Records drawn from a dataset

= Beginning of Section =

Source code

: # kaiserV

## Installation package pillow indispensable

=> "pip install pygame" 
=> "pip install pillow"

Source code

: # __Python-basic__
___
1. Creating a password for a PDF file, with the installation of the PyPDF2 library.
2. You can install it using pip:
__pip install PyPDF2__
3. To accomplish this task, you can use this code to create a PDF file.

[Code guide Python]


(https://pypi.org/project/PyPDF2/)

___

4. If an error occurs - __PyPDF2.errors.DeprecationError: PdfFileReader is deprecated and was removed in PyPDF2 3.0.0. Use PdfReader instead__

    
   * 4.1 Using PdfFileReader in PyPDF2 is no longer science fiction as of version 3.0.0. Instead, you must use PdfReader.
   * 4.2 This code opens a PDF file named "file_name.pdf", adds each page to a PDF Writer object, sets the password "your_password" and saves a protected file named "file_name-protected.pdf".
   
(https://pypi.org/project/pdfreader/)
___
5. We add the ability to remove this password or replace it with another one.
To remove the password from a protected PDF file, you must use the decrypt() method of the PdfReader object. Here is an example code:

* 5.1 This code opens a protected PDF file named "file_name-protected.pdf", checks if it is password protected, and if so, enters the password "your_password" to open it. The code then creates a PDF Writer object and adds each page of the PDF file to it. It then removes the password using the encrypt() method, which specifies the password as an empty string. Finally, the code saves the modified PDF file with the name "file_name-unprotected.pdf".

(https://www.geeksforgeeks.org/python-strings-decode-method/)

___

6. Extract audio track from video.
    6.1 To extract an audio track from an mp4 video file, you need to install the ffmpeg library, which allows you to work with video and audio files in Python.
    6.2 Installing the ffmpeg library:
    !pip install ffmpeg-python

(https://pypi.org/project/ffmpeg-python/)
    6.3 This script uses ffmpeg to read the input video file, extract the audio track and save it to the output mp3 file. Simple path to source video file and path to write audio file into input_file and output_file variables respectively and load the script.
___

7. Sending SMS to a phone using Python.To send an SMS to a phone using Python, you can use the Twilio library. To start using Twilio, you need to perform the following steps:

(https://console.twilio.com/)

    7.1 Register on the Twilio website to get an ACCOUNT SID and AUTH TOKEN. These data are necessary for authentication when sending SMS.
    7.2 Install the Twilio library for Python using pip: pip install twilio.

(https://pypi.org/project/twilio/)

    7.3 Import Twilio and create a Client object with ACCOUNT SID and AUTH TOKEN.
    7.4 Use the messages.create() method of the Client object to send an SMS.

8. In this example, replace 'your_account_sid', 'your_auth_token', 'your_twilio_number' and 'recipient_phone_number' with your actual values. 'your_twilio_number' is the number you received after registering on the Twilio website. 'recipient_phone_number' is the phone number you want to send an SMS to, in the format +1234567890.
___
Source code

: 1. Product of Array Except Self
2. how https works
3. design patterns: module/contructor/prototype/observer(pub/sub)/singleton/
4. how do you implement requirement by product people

= End of Section =

_What the task requires_:
Whenever "website" occurs in a line above, copy that line.

_Solved problem_:
    7.1 Register on the Twilio website to get an ACCOUNT SID and AUTH TOKEN. These data are necessary for authentication when sending SMS.
8. In this example, replace 'your_account_sid', 'your_auth_token', 'your_twilio_number' and 'recipient_phone_number' with your actual values. 'your_twilio_number' is the number you received after registering on the Twilio website. 'recipient_phone_number' is the phone number you want to send an SMS to, in the format +1234567890.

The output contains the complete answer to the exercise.